By Yu-Ting Chiang
This paper studies a dispersed information economy in which agents can exert costly attention to learn about an unknown aggregate state of the economy. Under certain conditions, attention and four measures of uncertainty are countercyclical: Agents pay more attention when they expect the economy to be in a bad state, and their reaction generates higher (i) aggregate output volatility, (ii) cross-sectional output dispersion, (iii) forecast dispersion about aggregate output, and (iv) subjective uncertainty about aggregate output faced by each agent. All these phenomena are prominent features of the U.S. data. When attention cost is calibrated to forecast survey data, the model generates countercyclical fluctuations in attention and uncertainty, consistent with untargeted moments from the data. Fluctuations in attention and uncertainty are higher-order properties of the model. A new method is developed to solve higher-order dynamics of the equilibrium under an infinite regress problem.
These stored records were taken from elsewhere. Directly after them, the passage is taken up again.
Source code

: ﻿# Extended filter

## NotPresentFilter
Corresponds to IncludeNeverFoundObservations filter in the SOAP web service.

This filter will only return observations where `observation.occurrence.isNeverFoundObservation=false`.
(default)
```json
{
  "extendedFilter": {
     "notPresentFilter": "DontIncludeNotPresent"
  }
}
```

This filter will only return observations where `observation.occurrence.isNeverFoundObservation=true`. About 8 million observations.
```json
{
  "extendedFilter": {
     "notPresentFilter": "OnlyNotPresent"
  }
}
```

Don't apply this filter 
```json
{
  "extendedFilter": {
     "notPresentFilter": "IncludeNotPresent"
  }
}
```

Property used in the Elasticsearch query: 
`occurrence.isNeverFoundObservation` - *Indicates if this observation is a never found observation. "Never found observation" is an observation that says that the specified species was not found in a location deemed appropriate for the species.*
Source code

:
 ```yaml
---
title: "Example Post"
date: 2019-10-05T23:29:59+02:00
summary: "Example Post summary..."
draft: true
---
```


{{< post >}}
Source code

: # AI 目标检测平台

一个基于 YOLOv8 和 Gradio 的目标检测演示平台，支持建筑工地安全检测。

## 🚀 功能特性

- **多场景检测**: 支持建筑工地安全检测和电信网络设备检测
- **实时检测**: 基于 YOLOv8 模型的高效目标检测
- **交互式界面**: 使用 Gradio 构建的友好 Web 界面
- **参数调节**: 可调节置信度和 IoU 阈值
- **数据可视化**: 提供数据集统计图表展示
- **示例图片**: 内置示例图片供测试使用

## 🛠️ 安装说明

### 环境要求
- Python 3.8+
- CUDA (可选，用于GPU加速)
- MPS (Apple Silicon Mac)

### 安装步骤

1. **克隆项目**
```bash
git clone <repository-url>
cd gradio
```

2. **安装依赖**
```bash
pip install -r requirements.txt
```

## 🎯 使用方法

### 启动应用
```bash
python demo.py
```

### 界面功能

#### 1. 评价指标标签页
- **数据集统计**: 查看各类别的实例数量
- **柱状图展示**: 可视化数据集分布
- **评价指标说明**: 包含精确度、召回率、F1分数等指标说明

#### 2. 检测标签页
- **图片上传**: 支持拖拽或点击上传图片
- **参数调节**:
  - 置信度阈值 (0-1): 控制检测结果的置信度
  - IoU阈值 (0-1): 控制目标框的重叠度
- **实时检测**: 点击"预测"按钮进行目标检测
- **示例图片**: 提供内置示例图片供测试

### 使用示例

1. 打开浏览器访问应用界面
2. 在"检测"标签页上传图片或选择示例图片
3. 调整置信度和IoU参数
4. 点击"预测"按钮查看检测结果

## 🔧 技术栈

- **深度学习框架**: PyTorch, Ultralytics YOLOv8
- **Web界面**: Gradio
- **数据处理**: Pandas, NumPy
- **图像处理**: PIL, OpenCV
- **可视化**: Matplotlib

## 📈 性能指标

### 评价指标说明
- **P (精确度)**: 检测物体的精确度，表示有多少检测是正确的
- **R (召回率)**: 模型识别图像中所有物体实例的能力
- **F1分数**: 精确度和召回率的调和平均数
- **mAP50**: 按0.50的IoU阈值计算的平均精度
The study of how attentive people are to economic news is incredibly important, as it lies at the heart of expectation formation. Ironically, understanding the simple rules people may use is outrageously difficult. To be frank, I have a real hard time figuring out what is going on in this paper, as for other papers in this literature. I also do not know how this could be applied in the simpler fashion to the standard models. I hope someone works on that. It is really important.